++++ SOURCE RECORDS
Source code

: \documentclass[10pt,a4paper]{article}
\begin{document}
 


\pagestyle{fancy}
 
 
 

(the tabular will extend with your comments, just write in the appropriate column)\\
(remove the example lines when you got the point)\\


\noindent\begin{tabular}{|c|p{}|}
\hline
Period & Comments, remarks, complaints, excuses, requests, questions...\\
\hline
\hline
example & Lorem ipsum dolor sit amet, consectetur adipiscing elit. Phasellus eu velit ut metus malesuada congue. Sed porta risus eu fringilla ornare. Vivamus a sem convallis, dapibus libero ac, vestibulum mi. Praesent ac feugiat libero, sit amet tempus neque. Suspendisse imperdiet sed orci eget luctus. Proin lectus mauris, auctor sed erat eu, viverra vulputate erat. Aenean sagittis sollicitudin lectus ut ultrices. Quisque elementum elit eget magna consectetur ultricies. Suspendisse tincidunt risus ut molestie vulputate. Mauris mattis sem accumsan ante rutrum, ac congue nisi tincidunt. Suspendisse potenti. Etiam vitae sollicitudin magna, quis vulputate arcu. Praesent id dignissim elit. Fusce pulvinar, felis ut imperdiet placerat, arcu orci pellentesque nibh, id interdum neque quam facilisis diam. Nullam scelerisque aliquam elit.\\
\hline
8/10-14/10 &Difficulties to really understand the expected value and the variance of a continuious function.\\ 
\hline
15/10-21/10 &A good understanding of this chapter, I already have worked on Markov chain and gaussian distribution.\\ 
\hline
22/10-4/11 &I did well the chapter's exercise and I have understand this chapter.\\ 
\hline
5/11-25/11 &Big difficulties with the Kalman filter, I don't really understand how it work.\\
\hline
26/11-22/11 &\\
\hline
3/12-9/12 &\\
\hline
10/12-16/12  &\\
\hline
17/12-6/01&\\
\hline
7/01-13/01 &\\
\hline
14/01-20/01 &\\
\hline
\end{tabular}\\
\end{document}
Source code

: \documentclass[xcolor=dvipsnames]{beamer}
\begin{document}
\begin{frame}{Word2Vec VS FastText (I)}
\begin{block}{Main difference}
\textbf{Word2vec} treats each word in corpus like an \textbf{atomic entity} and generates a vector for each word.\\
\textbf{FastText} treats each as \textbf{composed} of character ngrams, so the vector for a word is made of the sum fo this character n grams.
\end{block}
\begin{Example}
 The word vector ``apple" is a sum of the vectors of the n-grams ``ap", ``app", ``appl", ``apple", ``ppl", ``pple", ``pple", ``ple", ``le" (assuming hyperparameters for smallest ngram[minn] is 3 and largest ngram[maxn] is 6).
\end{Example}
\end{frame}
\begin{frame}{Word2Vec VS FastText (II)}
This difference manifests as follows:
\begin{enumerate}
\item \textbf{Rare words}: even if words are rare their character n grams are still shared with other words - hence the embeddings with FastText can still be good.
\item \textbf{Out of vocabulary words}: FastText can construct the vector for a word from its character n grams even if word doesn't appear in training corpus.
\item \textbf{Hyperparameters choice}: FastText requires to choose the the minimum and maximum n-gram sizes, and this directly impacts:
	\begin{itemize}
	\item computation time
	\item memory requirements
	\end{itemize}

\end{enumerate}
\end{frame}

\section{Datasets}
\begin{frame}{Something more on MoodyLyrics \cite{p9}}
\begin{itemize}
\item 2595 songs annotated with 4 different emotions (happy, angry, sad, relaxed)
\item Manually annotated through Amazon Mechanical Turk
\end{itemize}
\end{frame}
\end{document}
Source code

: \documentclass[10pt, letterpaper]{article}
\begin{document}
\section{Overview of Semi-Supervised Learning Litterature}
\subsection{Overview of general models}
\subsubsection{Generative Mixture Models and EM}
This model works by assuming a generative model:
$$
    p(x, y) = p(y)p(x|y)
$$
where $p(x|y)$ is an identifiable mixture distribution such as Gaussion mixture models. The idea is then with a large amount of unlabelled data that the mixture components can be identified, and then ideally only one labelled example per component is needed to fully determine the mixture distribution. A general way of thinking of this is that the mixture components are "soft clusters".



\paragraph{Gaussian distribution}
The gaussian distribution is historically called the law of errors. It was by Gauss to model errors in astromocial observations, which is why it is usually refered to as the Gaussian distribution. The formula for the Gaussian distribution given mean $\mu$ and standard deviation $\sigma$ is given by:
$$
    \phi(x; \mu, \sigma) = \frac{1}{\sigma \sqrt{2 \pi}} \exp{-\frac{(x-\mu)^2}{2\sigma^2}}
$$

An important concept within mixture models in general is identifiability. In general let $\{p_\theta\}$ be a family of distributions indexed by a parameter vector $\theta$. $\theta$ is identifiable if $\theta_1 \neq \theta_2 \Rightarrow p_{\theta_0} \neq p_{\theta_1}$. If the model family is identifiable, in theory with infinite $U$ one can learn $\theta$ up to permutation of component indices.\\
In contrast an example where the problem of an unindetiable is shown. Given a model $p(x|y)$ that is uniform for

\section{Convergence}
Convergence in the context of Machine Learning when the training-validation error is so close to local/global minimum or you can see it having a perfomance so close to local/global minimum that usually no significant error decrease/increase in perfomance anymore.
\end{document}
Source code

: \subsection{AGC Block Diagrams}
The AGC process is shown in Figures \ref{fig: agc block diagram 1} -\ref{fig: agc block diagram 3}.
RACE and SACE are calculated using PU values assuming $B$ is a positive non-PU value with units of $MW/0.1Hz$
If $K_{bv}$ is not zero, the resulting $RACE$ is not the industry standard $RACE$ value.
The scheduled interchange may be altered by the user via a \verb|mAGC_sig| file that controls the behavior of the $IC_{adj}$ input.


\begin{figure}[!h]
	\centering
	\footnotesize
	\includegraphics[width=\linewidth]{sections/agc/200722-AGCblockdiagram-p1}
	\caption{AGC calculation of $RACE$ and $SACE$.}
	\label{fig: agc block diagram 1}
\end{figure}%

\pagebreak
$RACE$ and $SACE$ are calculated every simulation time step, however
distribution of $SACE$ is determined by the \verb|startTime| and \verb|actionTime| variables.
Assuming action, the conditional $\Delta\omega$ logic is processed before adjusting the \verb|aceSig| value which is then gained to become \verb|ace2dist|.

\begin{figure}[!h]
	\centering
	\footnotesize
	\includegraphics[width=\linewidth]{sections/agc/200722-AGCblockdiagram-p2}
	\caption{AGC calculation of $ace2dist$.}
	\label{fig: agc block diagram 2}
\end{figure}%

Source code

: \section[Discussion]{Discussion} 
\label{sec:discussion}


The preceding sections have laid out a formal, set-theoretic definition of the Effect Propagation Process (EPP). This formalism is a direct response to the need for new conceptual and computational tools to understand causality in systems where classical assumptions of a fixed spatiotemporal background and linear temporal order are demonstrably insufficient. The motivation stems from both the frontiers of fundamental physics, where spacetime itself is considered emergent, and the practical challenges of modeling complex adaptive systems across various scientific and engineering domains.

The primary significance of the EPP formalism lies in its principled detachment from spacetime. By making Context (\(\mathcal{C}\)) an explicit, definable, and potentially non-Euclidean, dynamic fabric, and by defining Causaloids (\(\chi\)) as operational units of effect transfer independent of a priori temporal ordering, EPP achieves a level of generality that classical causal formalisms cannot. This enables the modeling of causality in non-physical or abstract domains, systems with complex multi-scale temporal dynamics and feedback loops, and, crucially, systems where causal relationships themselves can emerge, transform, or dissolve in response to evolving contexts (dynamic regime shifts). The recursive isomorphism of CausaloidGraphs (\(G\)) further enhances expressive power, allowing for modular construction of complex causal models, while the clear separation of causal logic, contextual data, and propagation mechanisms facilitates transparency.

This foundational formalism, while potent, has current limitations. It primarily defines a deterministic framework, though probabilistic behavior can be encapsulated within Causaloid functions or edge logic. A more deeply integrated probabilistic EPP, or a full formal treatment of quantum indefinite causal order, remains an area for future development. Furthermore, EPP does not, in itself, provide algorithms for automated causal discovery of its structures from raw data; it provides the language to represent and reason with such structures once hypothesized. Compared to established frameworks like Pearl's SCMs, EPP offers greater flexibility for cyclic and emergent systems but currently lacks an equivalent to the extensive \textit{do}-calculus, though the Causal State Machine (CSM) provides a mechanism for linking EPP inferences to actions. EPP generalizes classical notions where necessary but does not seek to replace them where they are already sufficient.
++++++++
WHAT THE EXERCISE ASKS: Wherever "article" occurs in the records above, copy the line it sits in.

REPLY TO THE EXERCISE:
: \documentclass[10pt,a4paper]{article}
: \documentclass[10pt, letterpaper]{article}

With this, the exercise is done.